When it comes to buying a collectable vehicle, documentation adds value. Various types of provenance could include service history or factory paperwork that’s been tucked into a binder along with an owners manual. As a perspective buyer however, how do you know it’s real?
Think about it, the vehicle in question could be four or five decades old and have had several owners. While the paperwork is great, who is to say that even the seller knows for certain if it’s real or actually belongs to the specific vehicle in question?
GM used build sheets but those too often were misplaced, not included with the car to begin with or are from the wrong car. For FORDs there is the Marti report that can prove quite useful. There are a few other sources, but for the most part this type of information could be scarce. So how can you verify the documentation before shelling out the big bucks?
Well, there is foot work involved.
For starters, make sure you are truly interested in the vehicle and that you feel that you and the seller will be able to arrive at a price agreement. You don’t want to waste time researching a car you don’t think you’ll end up buying.
Then obtain copies of the paperwork. If the seller refuses, that’s a red flag and you should probably move on after making a polite excuse.
Next with the information at hand, start examining the service record. If any shops are listed, try to get in contact with them and verify that they are familiar with the vehicle. If the shops are no longer operating, Google a bit to see if you can find a record that the shops exist.
Google the car itself, either description or VIN number, see what comes up. Most importantly locate the correct books or other information for the vehicle to decode the VIN and make sure the information matches with that provided by the seller.
An interesting history fact play importance in this instance. In the US cars were required to have a VIN number in 1954, so a vehicle older than that may not have a VIN, but if it does try searching for DMV records, you can do so at the link below.
Contacting previous owners may not always be good idea but it may give a glimpse of the vehicles origin and ownership history.
If any awards were won or there are records of shows, try to verify these. A Google Image search may help here.
If you feel serious about the purchase and the car was made after 1981 (some modern classics or future classics were), consider obtaining a carfax report. It may have tidbits of information that you may not find otherwise.
If the seller is a dealership, check out their record with the Better Business Bureau, hopefully this will re-enforce the warm fuzzy feeling you already have about the car.

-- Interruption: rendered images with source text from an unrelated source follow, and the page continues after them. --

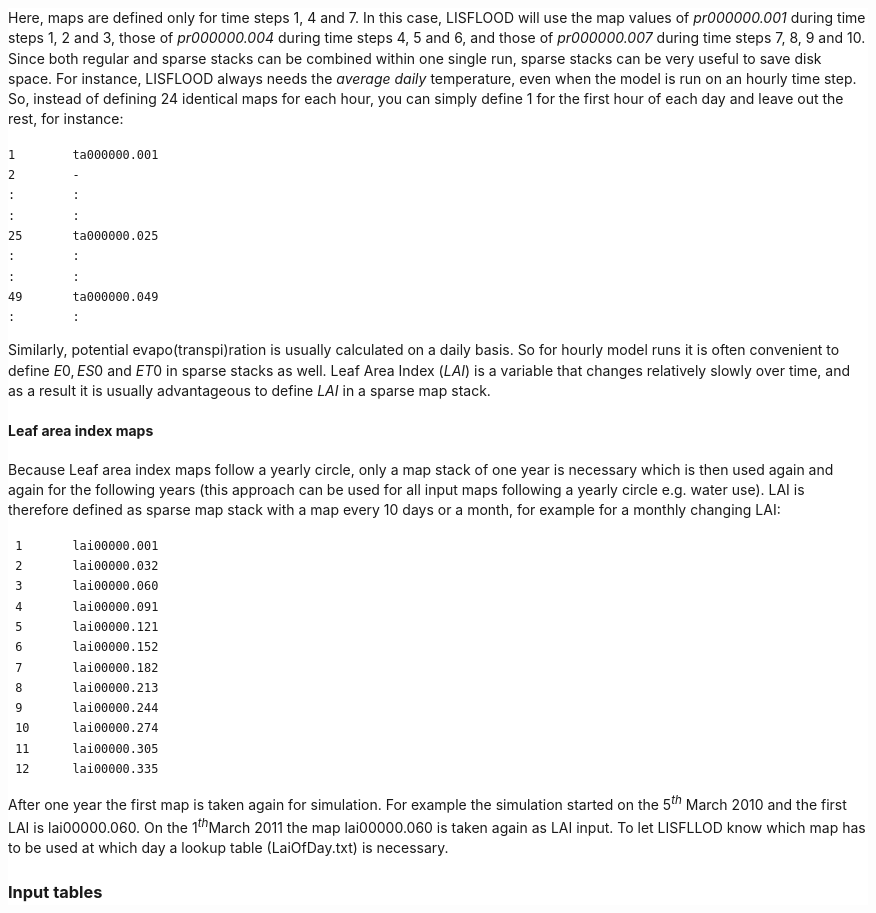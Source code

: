 Here, maps are defined only for time steps 1, 4 and 7. In this case, LISFLOOD will use the map values of *pr000000.001* during time steps 1, 2 and 3, those of *pr000000.004* during time steps 4, 5 and 6, and those of *pr000000.007* during time steps 7, 8, 9 and 10. 
Since both regular and sparse stacks can be combined within one single run, sparse stacks can be very useful to save disk space. For instance, LISFLOOD always needs the *average daily* temperature, even when the model is run on an hourly time step. So, instead of defining 24 identical maps for each hour, you can simply define 1 for the first hour of each day and leave out the rest, for instance:

```
1        ta000000.001
2        -
:        :
:        :
25       ta000000.025
:        :
:        :
49       ta000000.049
:        :
```

Similarly, potential evapo(transpi)ration is usually calculated on a daily basis. So for hourly model runs it is often convenient to define $E0, ES0$ and $ET0$ in sparse stacks as well. Leaf Area Index (*LAI*) is a variable that changes relatively slowly over time, and as a result it is usually advantageous to define *LAI* in a sparse map stack.



#### Leaf area index maps 

Because Leaf area index maps follow a yearly circle, only a map stack of one year is necessary which is then used again and again for the  following years (this approach can be used for all input maps following a yearly circle e.g. water use). LAI is therefore defined as sparse map stack with a map every 10 days or a month, for example for a monthly changing LAI:


```
 1       lai00000.001 
 2       lai00000.032 
 3       lai00000.060 
 4       lai00000.091 
 5       lai00000.121 
 6       lai00000.152 
 7       lai00000.182 
 8       lai00000.213 
 9       lai00000.244 
 10      lai00000.274 
 11      lai00000.305 
 12      lai00000.335 
```

After one year the first map is taken again for simulation. For example the simulation started on the $5^{th}$ March 2010 and the first LAI is lai00000.060. On the  $1^{th}$March 2011 the map lai00000.060 is taken again as LAI input. To let LISFLLOD know which map has to be used at which day a lookup table (LaiOfDay.txt) is necessary.

### Input tables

Finally post on forums relevant to the vehicle, you may find someone that can provide more information to confirm or contradict the information given to you by the seller.
Researching any classic car for sale is a worthwhile task if you’re a truly interested buyer. The process can be long and sometimes painstaking but it will lead more information that will aide you in the decision process, if nothing else it may get you bargaining points that will lead to a better price. And who doesn’t like that?